32.5 C
Jakarta

Rocky Gerung Pernah Bantu Jubir Presiden Lolos Penjara

Baca Juga:

Jakarta– Juru Bicara Presiden Fadjroel Rachman terlibat silang pendapat dengan pengamat politik Rocky Gerung di sebuah program stasiun televisi, Kamis (11/6) malam.

Namun, meski berlangsung penuh penyangkalan ada hal yang baru terungkap di antara keduanya.

Di awal diskusi yang bertema Jokowi dan Masa Depan Demokrasi itu, diketahui bahwa mereka dulu ternyata bersahabat.

Ini terungkap setelah pembawa acara Rosianna Silalahi memebeberkan kedekatan keduanya.

“Saya senang dapat mempertemukan Fadjroel dengan Rocky dalam satu meja, sesama aktivis pro demokrasi masa Orde Baru,” ujar Rosi.

Rocky Gerung disebutnya tercatat menjadi sosok yang setia melawan Soeharto dan pernah membantu menulis pledoi untuk aktivis yang melawan rezim waktu itu.

“Di luar pemerintahan, saya mengundang orang yang ikut menulis pledoi atau pembelaan terhadap banyak mahasiswa yang ditahan pada era Soeharto, dia adalah Rocky Gerung,” Ujar Rosi.

Fadjroel tiba-tiba menimpali Rosi

“Termasuk yang menulis pledoi saya,” ujarnya.

Rosi lantas menyimpulkan keduanya sosok yang pernah berjuang bersama melawan rezim Orde Baru.

Fadjroel sebagai aktivis ITB sementara Rocky berasal dari institusi Perhimunan Pendidikan Demokrasi dan UI.

Meski kini keduanya berbeda haluan Rosi ingin tahu kedekatan mereka. Mendengar pengakuan dari Fadjreol, Rosi lantas mengulik kembali.

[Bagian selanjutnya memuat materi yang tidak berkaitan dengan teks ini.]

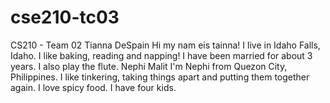 # cse210-tc03
CS210 - Team 02 
Tianna DeSpain 
Hi my nam eis tainna! I live in Idaho Falls, Idaho. I like baking, reading and napping! I have been married for about 3 years. I also play the flute.
Nephi Malit
I'm Nephi from Quezon City, Philippines. I like tinkering, taking things apart and putting them together again. I love spicy food. I have four kids.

“Hei, itu rahasia negara,” ujar Rocky.

“Saat itu zaman Presiden Soeharto, Mendagri masuk kampus, anda ditahan dan pledoi itu salah satu ditulis oleh Rocky Gerung?” tanya Rosi.

“Yah, saya waktu itu didakwa 1 tahun meski akhirnya dipenjara 3 tahun lamanya, beliau yang menulis pledoi saya,” ungkap Fadjroel.

Sekadar informasi, Fadjroel Rachman dan Rocky Gerung sama-sama menjadi penggerak mahasiswa pra-reformasi 1998 atau Aktivis 98.

Kala itu, Fadjroel dan para mahasiswa pernah menolak kedatangan Rudini, Menteri Dalam Negeri. Ia menuntut Presiden Soeharto melepas jabatannya karena dianggap diktator.

Akibat aksi itu, Fadjroel dan lima rekannya ditahan di Bakorstranasda selama satu tahun, dan akhirnya dijatuhi hukuman tiga tahun penjara.

Ia mendekam di Tahanan Lapas Sukamiskin hingga ke Nusakambangan.

Rosi kemudian membongkar hal-hal lain terkait hubungan Fadjroel Rachman dan Rocky Gerung lainnya.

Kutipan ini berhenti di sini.